▸ **ASSIGNMENT**
With pictures left out, retype the lines from the start of the records through the one that contains "### SpacingGridHelloworld".

▸ **STORED DATA**

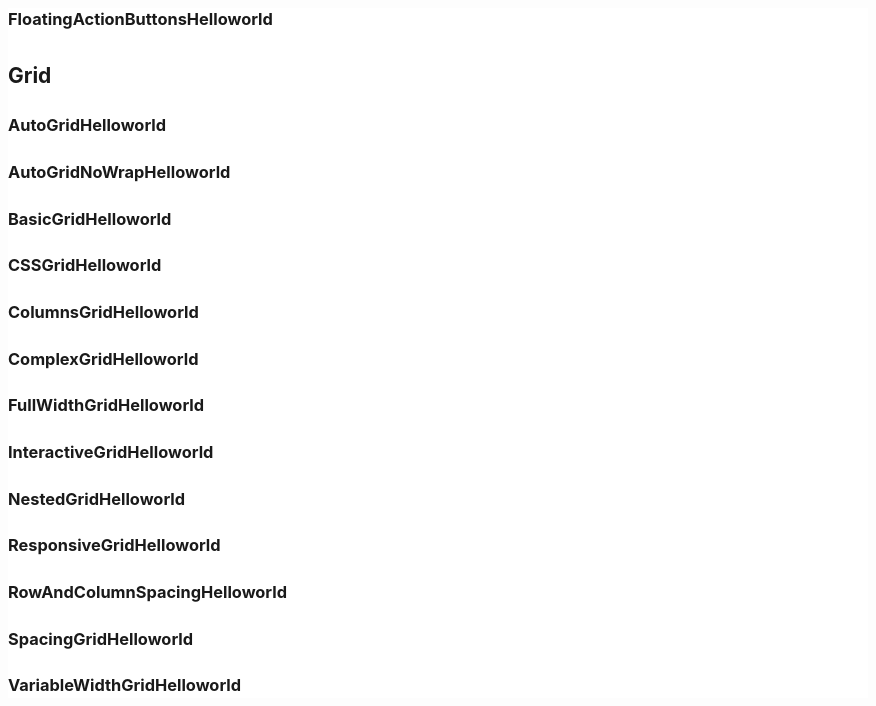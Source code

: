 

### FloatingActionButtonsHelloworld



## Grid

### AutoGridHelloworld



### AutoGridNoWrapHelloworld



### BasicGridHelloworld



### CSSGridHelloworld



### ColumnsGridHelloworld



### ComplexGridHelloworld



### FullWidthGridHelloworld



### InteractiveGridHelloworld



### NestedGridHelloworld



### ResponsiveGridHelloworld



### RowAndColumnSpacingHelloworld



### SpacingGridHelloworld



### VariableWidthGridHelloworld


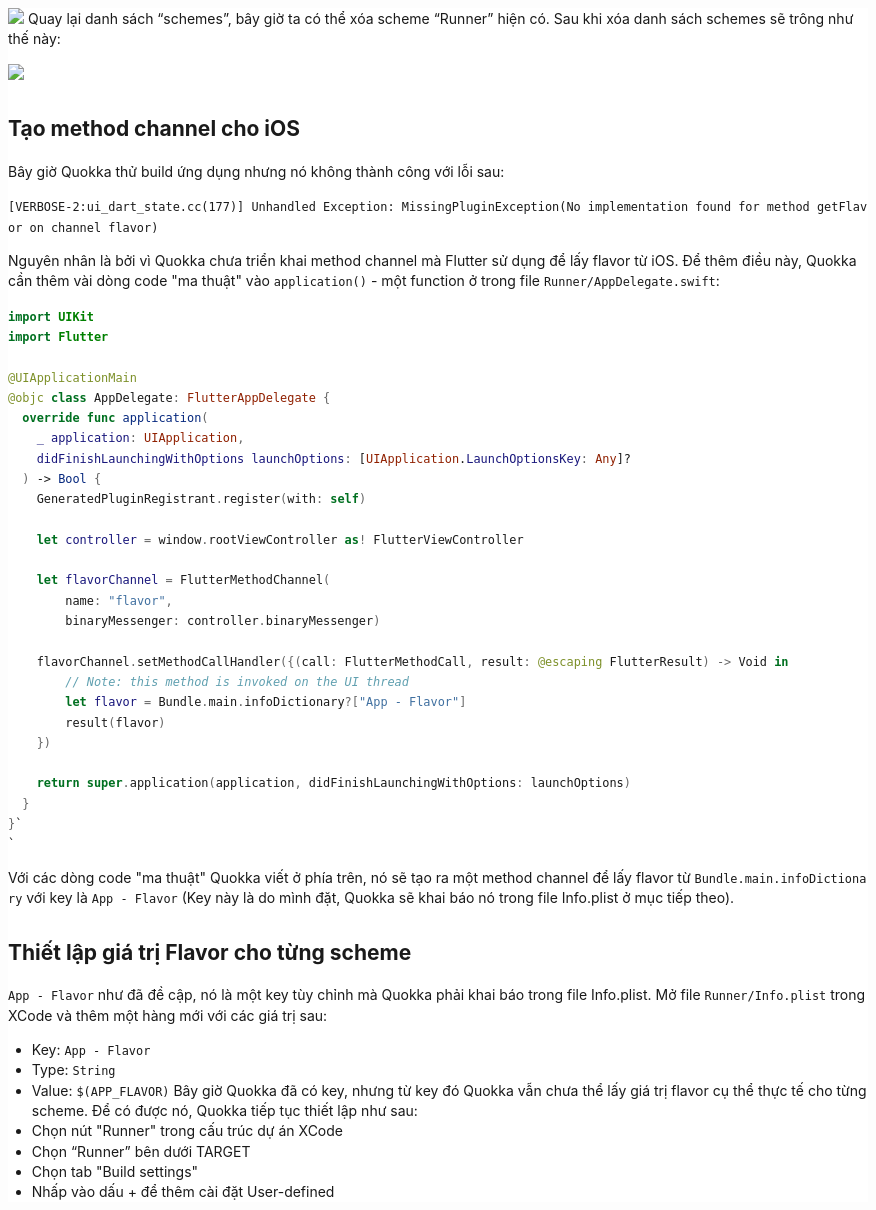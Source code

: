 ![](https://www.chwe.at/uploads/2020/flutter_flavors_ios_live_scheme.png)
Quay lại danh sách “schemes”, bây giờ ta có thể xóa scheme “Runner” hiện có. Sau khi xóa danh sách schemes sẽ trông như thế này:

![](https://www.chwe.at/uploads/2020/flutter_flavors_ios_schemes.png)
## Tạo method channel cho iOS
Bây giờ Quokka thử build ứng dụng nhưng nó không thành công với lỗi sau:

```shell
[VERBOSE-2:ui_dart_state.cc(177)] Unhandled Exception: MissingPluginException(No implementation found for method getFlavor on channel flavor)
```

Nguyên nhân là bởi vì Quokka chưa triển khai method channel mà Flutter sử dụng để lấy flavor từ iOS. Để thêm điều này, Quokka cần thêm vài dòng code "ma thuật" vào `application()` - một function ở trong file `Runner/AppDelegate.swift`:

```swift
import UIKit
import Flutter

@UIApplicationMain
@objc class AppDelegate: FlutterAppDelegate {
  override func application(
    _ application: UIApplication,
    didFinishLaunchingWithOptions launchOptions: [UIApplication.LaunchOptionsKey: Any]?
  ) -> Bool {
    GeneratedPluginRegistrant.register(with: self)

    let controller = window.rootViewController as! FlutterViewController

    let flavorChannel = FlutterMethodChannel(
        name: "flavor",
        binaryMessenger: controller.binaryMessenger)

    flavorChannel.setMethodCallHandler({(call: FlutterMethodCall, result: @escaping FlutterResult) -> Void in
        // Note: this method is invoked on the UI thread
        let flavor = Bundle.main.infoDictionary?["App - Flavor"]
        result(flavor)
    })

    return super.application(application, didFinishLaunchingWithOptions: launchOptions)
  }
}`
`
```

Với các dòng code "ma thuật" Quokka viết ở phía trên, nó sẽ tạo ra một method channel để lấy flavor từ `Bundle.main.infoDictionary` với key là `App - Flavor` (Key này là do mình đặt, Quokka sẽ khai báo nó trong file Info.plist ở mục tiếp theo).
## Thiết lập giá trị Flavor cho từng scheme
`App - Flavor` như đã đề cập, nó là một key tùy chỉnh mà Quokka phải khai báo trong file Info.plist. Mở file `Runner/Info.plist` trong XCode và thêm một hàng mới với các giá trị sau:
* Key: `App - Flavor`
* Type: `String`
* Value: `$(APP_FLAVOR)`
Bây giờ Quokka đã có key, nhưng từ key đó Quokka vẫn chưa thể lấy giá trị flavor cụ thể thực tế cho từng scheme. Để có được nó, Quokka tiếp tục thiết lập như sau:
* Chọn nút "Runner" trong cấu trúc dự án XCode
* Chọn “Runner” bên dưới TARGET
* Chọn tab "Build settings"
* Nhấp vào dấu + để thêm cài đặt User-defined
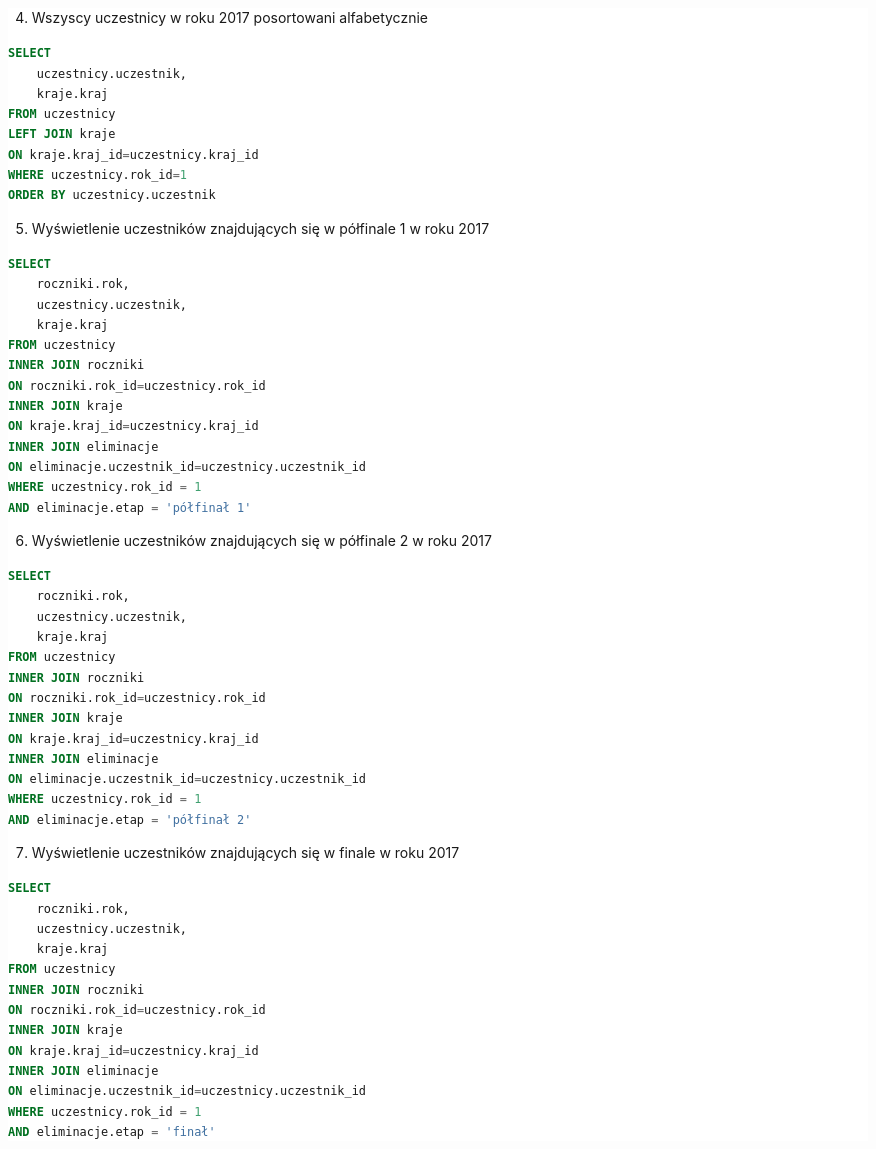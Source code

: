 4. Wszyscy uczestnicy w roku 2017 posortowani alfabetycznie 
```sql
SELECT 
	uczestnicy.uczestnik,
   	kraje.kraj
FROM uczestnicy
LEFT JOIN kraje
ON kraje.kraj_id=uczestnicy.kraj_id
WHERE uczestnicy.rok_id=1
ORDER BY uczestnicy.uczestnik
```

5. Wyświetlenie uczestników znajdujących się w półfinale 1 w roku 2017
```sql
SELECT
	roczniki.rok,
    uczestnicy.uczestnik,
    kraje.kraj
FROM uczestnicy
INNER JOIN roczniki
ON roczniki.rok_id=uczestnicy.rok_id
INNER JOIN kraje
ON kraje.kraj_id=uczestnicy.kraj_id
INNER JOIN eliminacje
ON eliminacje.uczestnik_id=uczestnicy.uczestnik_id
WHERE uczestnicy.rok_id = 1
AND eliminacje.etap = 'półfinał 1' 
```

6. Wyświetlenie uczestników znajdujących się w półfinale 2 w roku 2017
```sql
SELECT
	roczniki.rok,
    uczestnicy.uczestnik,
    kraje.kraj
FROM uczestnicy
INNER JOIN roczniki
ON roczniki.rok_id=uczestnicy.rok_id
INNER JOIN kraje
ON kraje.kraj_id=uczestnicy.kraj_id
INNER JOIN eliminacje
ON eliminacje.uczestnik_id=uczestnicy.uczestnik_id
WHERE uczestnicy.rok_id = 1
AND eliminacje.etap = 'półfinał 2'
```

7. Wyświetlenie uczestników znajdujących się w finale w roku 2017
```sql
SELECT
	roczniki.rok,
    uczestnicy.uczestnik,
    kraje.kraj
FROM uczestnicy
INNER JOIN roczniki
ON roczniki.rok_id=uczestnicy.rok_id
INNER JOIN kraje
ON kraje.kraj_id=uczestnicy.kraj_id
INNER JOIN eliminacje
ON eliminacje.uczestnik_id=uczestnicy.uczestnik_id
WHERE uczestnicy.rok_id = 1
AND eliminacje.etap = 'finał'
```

▸ **ANSWER FOR THE TASK**
Source code

: 

### FloatingActionButtonsHelloworld



## Grid

### AutoGridHelloworld



### AutoGridNoWrapHelloworld



### BasicGridHelloworld



### CSSGridHelloworld



### ColumnsGridHelloworld



### ComplexGridHelloworld



### FullWidthGridHelloworld



### InteractiveGridHelloworld



### NestedGridHelloworld



### ResponsiveGridHelloworld



### RowAndColumnSpacingHelloworld



### SpacingGridHelloworld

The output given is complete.